PROVIDED INFORMATION START
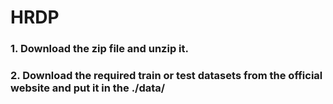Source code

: # HRDP
### 1. Download the zip file and unzip it.
### 2. Download the required train or test datasets from the official website and put it in the ./data/

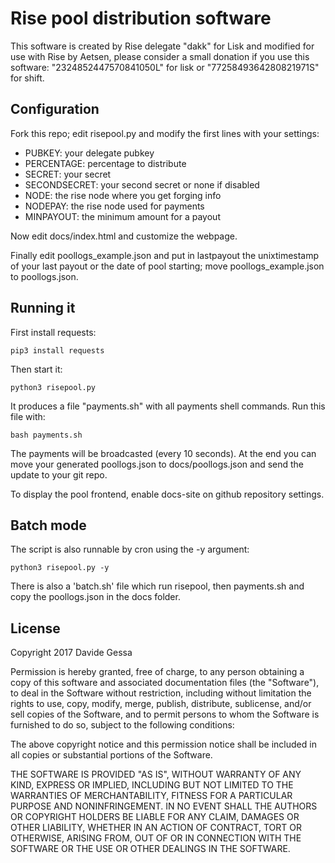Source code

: # Rise pool distribution software
This software is created by Rise delegate "dakk" for Lisk and modified for use with Rise by Aetsen, please consider a small donation if you
use this software: "2324852447570841050L" for lisk or "7725849364280821971S" for shift.


## Configuration
Fork this repo; edit risepool.py and modify the first lines with your settings:

- PUBKEY: your delegate pubkey
- PERCENTAGE: percentage to distribute
- SECRET: your secret
- SECONDSECRET: your second secret or none if disabled
- NODE: the rise node where you get forging info
- NODEPAY: the rise node used for payments
- MINPAYOUT: the minimum amount for a payout

Now edit docs/index.html and customize the webpage.

Finally edit poollogs_example.json and put in lastpayout the unixtimestamp of your last payout or the
date of pool starting; move poollogs_example.json to poollogs.json.


## Running it

First install requests:

`pip3 install requests`

Then start it:

`python3 risepool.py`

It produces a file "payments.sh" with all payments shell commands. Run this file with:

`bash payments.sh`

The payments will be broadcasted (every 10 seconds). At the end you can move your generated
poollogs.json to docs/poollogs.json and send the update to your git repo.

To display the pool frontend, enable docs-site on github repository settings.


## Batch mode

The script is also runnable by cron using the -y argument:

`python3 risepool.py -y`

There is also a 'batch.sh' file which run risepool, then payments.sh and copy the poollogs.json
in the docs folder.


## License
Copyright 2017 Davide Gessa

Permission is hereby granted, free of charge, to any person obtaining a copy of this software and associated documentation files (the "Software"), to deal in the Software without restriction, including without limitation the rights to use, copy, modify, merge, publish, distribute, sublicense, and/or sell copies of the Software, and to permit persons to whom the Software is furnished to do so, subject to the following conditions:

The above copyright notice and this permission notice shall be included in all copies or substantial portions of the Software.

THE SOFTWARE IS PROVIDED "AS IS", WITHOUT WARRANTY OF ANY KIND, EXPRESS OR IMPLIED, INCLUDING BUT NOT LIMITED TO THE WARRANTIES OF MERCHANTABILITY, FITNESS FOR A PARTICULAR PURPOSE AND NONINFRINGEMENT. IN NO EVENT SHALL THE AUTHORS OR COPYRIGHT HOLDERS BE LIABLE FOR ANY CLAIM, DAMAGES OR OTHER LIABILITY, WHETHER IN AN ACTION OF CONTRACT, TORT OR OTHERWISE, ARISING FROM, OUT OF OR IN CONNECTION WITH THE SOFTWARE OR THE USE OR OTHER DEALINGS IN THE SOFTWARE.

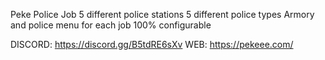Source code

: Peke Police Job
5 different police stations 
5 different police types
Armory and police menu for each job
100% configurable

DISCORD: https://discord.gg/B5tdRE6sXv
WEB: https://pekeee.com/
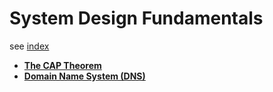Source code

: # System Design Fundamentals


see [index](./index.md)

* **[The CAP Theorem](./cap.md)**
* **[Domain Name System (DNS)](./dns.md)**
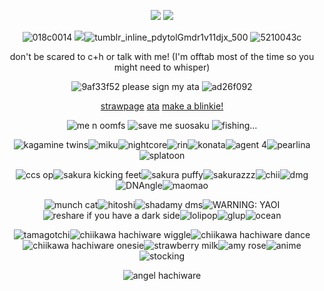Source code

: <div align="center">

![](https://komarev.com/ghpvc/?username=maotunes&color=da013d&style=flat-square&label=HIMEJINS)
![](https://github.com/user-attachments/assets/0633c745-c08b-4b34-98f8-7fd74a59409f)

![018c0014](https://github.com/user-attachments/assets/71fb5b38-748e-474c-a4f5-fee27aec19ea)
![](https://github.com/user-attachments/assets/a23fc975-742b-44f1-a0e2-e44456b809f0)![tumblr_inline_pdytolGmdr1v11djx_500](https://github.com/user-attachments/assets/a009092b-ffe5-43b7-a087-fda798e59a48)
![5210043c](https://github.com/user-attachments/assets/ccca8c2b-a8c9-49be-9c30-5e6397eb15a4)

don't be scared to c+h or talk with me! (I'm offtab most of the time so you might need to whisper)

![9af33f52](https://github.com/user-attachments/assets/f9ded2bd-1d73-459e-82c7-9be4e5228e0c) please sign my ata ![ad26f092](https://github.com/user-attachments/assets/60c99d1d-5b99-4fcd-b509-e7802d9f1665)





[strawpage](https://anonymaous.straw.page/)
[ata](https://anonymaous.atabook.org/)
[make a blinkie!](https://blinkies.cafe/)

![me n oomfs](https://github.com/user-attachments/assets/dff3ae0d-84cd-4fb5-98fe-35b21f8b4c6a)
![save me suosaku](https://github.com/user-attachments/assets/7ab14e17-3d14-4ef2-a327-67a711fb1a35)
![fishing...](https://github.com/user-attachments/assets/6d67c4e7-c22a-4344-8108-dbed930ad8cf)




![kagamine twins](https://github.com/user-attachments/assets/54a2b449-5e93-4da1-bcc5-877077c3d0b7)![miku](https://github.com/user-attachments/assets/13d43f7f-a2ef-4c69-b693-cdc39e53b3f8)![nightcore](https://github.com/user-attachments/assets/50ea9c9b-e9bc-4d9e-b087-e9b22ca69a49)![rin](https://github.com/user-attachments/assets/7ecdfa8e-3f80-460f-916e-c0ea7d179b0a)![konata](https://github.com/user-attachments/assets/1b3d6f6e-b940-4284-b098-973be0184f3a)![agent 4](https://github.com/user-attachments/assets/27f683dc-70a7-48b4-98e3-cf2d808257e2)![pearlina](https://github.com/user-attachments/assets/54c6d7c2-4243-4f1a-a271-066d3d2abec8)![splatoon](https://github.com/user-attachments/assets/0e88dc50-f7b0-48ac-bac0-20699697d0e3)


![ccs op](https://github.com/user-attachments/assets/c298e260-d219-43f9-a0ff-72d34d110034)![sakura kicking feet](https://github.com/user-attachments/assets/28de21ac-9065-4c36-9f7e-d01ee7cd34c9)![sakura puffy](https://github.com/user-attachments/assets/3aeb622e-3157-48cf-abf4-4a4cc45b0ba9)![sakurazzz](https://github.com/user-attachments/assets/fdd9625b-b646-4c4e-8a61-c395ae3c7297)![chii](https://github.com/user-attachments/assets/bf4a3b52-6ce7-4286-b427-02fa2f259adc)![dmg](https://github.com/user-attachments/assets/236137ae-59ae-4aca-a82f-fb8a15340b15)![DNAngle](https://github.com/user-attachments/assets/10d75a73-7a67-49e5-aeff-bc26867c2abd)![maomao](https://github.com/user-attachments/assets/ab9efcc9-a575-4738-8f92-7763339ec378)


![munch cat](https://github.com/user-attachments/assets/e0a451b2-aa75-457e-b370-5f9c8c677d9e)![hitoshi](https://github.com/user-attachments/assets/e6d433d9-13b2-4cd7-ac82-35674011c372)![shadamy dms](https://github.com/user-attachments/assets/9cbbfafa-4c58-4df5-8c31-844e13705c46)![WARNING: YAOI](https://github.com/user-attachments/assets/dba6029e-c22b-4f6f-8a8e-115aed21b115)![reshare if you have a dark side](https://github.com/user-attachments/assets/c353ce31-0a39-46c9-95ef-8a68eb700952)![lolipop](https://github.com/user-attachments/assets/e1e439c1-b6e0-427b-be92-52f6f29f43c5)![glup](https://github.com/user-attachments/assets/25915ec6-b1c2-4a4d-b2e5-ed4ce0655c4e)![ocean](https://github.com/user-attachments/assets/6434b610-2b48-4559-8f9c-2d5d688faee0)


![tamagotchi](https://github.com/user-attachments/assets/d7a0c60c-1761-4afa-8e49-6b2d7aa563f2)![chiikawa hachiware wiggle](https://github.com/user-attachments/assets/7e654571-ea3e-4974-b6d9-989946c95401)![chiikawa hachiware dance](https://github.com/user-attachments/assets/a6122d0c-e409-415b-ba0c-4ea2ef65a400)![chiikawa hachiware onesie](https://github.com/user-attachments/assets/51b1e5ed-3dbe-405a-bb9a-1f42cd57544d)![strawberry milk](https://github.com/user-attachments/assets/cbbbfdac-0d83-48e3-b51c-d19d925eaca7)![amy rose](https://github.com/user-attachments/assets/3bb26d86-6baa-4fd7-9c6c-f3c1e7e91051)![anime](https://github.com/user-attachments/assets/0ec1cd51-6bd8-4711-b117-910fd55981f3)![stocking](https://github.com/user-attachments/assets/17581dde-a035-4154-ae59-f51ee0501428)


![angel hachiware](https://github.com/user-attachments/assets/79827ee2-e41c-4ad3-bf66-46abde448872)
PROVIDED INFORMATION END
ABOUT THIS TASK
Beginning with the line that has "please sign my" and ending with the line that has "[make a blinkie!](https://blinkies.cafe/)", set down the lines above exactly and include no others.

RESULT FOR THIS TASK
![9af33f52](https://github.com/user-attachments/assets/f9ded2bd-1d73-459e-82c7-9be4e5228e0c) please sign my ata ![ad26f092](https://github.com/user-attachments/assets/60c99d1d-5b99-4fcd-b509-e7802d9f1665)





[strawpage](https://anonymaous.straw.page/)
[ata](https://anonymaous.atabook.org/)
[make a blinkie!](https://blinkies.cafe/)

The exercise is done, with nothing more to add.